=== Begin Enclosure ===
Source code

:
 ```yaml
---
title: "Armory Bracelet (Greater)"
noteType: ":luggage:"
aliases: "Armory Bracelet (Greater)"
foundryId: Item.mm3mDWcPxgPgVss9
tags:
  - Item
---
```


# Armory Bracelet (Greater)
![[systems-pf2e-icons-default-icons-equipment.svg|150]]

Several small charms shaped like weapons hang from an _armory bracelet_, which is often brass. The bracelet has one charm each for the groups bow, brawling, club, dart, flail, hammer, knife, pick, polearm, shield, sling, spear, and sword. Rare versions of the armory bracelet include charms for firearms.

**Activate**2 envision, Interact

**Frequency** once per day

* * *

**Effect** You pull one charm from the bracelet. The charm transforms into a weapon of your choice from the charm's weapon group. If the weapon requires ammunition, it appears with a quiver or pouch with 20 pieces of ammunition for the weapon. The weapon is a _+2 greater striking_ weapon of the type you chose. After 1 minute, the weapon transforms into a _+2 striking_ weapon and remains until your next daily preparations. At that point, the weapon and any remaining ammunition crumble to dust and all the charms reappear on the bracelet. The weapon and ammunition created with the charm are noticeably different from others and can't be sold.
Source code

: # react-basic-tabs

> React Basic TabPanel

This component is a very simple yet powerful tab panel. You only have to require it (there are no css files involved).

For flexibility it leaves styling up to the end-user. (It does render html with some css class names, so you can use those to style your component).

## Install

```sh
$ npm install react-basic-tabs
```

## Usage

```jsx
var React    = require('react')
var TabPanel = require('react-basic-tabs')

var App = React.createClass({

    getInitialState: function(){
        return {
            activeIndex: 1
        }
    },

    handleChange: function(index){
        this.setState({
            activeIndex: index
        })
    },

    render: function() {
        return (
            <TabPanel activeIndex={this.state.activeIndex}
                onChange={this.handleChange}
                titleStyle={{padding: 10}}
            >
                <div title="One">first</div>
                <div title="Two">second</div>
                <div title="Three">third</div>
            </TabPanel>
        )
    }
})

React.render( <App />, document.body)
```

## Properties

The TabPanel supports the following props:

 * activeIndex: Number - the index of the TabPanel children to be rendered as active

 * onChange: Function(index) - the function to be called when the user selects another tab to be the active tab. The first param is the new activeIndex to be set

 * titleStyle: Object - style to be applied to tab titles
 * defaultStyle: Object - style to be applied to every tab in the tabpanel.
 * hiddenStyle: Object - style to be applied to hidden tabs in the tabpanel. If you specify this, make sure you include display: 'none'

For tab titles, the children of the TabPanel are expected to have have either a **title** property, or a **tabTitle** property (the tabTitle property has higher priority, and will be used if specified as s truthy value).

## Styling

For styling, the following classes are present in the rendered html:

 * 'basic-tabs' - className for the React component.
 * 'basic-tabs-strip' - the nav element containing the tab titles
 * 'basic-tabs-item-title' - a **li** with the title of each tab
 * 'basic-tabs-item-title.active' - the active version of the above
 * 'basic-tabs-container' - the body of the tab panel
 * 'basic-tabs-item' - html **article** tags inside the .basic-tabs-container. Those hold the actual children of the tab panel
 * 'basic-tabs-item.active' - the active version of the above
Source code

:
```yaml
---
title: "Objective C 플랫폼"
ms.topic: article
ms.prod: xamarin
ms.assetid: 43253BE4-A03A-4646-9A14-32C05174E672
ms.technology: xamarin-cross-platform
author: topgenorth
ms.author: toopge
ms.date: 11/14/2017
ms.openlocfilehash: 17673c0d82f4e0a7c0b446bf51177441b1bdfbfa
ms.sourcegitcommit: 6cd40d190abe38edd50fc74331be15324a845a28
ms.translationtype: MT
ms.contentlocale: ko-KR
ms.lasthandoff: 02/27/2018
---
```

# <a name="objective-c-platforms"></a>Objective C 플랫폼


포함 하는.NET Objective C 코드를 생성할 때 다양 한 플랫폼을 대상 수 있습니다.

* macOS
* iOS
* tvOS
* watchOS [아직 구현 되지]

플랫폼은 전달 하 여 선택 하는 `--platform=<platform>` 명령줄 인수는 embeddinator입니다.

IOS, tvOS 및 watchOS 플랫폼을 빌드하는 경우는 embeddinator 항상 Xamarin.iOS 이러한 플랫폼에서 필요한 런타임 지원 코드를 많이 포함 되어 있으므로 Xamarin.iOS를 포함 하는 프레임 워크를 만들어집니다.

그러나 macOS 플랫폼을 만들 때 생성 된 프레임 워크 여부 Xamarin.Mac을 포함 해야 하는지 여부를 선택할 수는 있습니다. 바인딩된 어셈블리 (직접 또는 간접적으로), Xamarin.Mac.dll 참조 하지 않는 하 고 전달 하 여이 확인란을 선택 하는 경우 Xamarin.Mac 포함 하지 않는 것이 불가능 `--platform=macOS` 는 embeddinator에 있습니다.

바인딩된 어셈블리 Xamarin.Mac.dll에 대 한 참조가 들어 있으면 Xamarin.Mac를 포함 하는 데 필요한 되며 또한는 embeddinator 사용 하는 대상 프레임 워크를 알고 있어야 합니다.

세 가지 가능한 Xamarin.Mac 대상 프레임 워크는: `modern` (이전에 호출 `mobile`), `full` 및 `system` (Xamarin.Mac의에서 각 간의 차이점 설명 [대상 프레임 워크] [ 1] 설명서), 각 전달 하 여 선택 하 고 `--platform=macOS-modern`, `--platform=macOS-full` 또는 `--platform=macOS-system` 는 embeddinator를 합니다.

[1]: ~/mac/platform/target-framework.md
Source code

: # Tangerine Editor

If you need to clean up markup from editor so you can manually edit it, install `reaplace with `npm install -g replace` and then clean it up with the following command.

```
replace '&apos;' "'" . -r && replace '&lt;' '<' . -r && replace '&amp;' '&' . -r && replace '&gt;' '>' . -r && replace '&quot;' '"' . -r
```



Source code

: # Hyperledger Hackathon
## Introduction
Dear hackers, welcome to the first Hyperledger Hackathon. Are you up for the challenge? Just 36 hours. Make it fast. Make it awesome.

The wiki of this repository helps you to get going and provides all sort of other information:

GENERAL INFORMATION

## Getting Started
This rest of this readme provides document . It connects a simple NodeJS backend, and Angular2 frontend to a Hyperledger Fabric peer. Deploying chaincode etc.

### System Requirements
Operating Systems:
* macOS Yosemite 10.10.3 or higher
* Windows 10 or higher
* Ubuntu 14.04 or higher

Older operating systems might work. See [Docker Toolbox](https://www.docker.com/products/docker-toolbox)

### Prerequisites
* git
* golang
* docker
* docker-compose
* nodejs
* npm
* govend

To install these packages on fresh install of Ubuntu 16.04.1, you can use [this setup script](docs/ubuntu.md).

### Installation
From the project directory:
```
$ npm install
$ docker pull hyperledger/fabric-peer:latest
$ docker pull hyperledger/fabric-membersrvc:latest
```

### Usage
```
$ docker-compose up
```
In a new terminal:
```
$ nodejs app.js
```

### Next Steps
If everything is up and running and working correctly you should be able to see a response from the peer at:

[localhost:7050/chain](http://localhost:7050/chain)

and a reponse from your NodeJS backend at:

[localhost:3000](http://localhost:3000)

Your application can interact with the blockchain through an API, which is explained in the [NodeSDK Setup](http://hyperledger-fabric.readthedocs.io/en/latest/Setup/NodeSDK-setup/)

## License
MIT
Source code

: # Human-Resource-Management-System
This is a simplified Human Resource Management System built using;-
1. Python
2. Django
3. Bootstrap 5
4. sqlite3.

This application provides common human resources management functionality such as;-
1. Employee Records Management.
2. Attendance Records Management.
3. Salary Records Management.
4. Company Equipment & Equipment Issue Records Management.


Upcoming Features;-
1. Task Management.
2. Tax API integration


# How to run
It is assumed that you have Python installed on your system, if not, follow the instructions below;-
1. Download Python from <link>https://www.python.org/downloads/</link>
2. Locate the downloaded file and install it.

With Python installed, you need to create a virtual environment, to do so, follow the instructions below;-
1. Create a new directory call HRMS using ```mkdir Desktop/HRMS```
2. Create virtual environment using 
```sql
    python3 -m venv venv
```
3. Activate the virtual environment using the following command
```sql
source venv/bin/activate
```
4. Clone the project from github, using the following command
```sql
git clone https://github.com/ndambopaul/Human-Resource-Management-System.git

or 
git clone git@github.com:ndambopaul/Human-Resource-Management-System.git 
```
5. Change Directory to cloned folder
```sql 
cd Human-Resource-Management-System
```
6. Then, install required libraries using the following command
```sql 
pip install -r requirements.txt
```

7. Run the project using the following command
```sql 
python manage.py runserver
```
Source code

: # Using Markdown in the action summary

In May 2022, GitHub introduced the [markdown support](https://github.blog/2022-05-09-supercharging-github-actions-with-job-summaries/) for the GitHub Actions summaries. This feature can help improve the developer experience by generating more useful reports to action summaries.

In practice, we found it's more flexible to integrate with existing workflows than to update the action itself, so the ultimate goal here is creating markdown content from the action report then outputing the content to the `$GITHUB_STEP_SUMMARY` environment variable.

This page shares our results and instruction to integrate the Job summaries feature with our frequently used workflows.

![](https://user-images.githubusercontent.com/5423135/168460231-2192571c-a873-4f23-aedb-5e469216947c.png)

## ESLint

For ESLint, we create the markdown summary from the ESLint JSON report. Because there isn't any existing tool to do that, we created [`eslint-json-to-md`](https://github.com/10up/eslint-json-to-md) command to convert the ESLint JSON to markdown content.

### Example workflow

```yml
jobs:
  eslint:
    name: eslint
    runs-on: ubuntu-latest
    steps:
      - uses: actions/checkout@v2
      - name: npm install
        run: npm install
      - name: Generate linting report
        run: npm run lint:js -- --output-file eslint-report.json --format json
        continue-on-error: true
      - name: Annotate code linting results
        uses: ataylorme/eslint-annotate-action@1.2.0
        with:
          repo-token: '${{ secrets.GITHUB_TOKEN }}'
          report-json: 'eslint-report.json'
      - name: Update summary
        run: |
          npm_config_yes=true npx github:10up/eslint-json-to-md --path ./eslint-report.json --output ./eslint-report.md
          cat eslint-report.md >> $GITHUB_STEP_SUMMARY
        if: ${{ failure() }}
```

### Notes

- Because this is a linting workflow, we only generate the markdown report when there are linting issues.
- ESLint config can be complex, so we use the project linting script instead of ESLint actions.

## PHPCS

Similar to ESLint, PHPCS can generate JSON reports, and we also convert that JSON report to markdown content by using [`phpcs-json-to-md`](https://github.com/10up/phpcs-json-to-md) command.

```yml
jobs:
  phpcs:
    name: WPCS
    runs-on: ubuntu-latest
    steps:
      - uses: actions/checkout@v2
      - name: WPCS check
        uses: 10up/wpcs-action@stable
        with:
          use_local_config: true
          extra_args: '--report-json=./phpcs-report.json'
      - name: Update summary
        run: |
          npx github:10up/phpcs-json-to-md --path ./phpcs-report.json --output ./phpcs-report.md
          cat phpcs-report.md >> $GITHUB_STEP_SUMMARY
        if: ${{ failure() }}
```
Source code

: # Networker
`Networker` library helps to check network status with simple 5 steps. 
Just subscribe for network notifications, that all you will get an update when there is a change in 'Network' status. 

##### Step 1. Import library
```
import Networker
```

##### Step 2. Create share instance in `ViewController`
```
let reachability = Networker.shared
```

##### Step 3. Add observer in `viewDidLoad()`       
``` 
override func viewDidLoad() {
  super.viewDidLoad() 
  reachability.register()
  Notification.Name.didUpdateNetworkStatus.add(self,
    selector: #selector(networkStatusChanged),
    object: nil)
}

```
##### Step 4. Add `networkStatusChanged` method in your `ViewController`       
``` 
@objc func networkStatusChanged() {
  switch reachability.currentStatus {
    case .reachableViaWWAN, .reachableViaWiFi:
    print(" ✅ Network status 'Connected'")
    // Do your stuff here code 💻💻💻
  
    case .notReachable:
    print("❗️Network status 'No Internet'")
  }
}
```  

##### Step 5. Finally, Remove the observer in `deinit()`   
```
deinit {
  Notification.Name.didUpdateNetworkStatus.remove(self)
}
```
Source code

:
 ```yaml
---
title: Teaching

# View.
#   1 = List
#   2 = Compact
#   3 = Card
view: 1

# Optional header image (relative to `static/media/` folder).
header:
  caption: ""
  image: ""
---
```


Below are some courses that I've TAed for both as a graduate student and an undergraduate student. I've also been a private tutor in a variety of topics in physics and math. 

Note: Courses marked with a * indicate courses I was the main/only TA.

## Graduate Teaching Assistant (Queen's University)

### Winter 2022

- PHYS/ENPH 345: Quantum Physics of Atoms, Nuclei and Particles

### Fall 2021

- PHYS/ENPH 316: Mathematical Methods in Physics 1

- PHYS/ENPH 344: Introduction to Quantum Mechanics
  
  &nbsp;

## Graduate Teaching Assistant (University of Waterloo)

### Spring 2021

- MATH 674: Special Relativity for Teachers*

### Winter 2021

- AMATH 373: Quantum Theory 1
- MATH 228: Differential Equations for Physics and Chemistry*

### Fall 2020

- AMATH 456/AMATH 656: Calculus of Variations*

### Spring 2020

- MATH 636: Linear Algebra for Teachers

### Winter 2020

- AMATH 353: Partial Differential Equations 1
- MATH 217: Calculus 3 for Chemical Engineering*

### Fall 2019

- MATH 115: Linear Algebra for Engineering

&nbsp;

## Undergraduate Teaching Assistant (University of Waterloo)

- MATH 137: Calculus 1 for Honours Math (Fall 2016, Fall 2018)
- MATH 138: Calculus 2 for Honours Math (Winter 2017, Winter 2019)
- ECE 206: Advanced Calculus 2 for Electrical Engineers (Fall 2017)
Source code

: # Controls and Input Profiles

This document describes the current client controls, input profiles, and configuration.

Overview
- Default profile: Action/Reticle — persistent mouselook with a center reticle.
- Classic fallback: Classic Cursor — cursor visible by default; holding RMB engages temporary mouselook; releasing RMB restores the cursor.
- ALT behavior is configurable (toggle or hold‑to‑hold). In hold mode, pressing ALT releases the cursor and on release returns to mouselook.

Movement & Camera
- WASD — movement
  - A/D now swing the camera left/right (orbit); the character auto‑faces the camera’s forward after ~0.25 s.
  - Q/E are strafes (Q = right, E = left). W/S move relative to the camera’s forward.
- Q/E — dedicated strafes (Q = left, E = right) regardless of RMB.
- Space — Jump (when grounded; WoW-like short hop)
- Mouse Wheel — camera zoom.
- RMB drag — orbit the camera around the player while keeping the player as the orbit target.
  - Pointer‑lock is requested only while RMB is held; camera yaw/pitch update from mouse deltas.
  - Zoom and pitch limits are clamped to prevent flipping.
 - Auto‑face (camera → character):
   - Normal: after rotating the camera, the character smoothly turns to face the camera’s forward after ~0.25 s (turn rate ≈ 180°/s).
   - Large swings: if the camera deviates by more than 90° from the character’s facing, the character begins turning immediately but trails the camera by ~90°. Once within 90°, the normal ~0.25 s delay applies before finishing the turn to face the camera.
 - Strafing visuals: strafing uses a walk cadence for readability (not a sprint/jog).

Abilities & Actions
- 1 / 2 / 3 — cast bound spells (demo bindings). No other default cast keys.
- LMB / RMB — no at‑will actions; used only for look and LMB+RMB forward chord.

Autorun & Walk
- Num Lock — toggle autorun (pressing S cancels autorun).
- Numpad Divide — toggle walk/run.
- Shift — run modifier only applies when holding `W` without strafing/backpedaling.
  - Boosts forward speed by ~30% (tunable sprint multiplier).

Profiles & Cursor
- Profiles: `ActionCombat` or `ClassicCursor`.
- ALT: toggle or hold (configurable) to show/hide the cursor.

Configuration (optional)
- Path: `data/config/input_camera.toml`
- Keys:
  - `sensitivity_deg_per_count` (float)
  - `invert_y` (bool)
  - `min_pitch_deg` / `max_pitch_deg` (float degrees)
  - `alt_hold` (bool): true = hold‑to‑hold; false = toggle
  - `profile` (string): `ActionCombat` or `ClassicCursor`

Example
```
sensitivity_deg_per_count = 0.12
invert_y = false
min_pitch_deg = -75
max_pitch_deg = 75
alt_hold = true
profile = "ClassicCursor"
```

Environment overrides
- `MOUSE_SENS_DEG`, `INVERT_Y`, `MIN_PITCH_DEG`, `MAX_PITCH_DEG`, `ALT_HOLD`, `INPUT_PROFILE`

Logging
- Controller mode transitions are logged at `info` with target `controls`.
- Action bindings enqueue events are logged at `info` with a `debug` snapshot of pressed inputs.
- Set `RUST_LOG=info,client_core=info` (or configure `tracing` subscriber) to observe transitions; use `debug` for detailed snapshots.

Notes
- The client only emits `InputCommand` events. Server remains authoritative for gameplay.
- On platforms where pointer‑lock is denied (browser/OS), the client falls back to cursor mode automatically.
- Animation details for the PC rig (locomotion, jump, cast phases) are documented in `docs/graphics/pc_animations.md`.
=== End Enclosure ===
#### PROBLEM TO WORK ON
Going through the data above, count each line that contains "Records" and give only that figure.

#### EXERCISE RESPONSE
4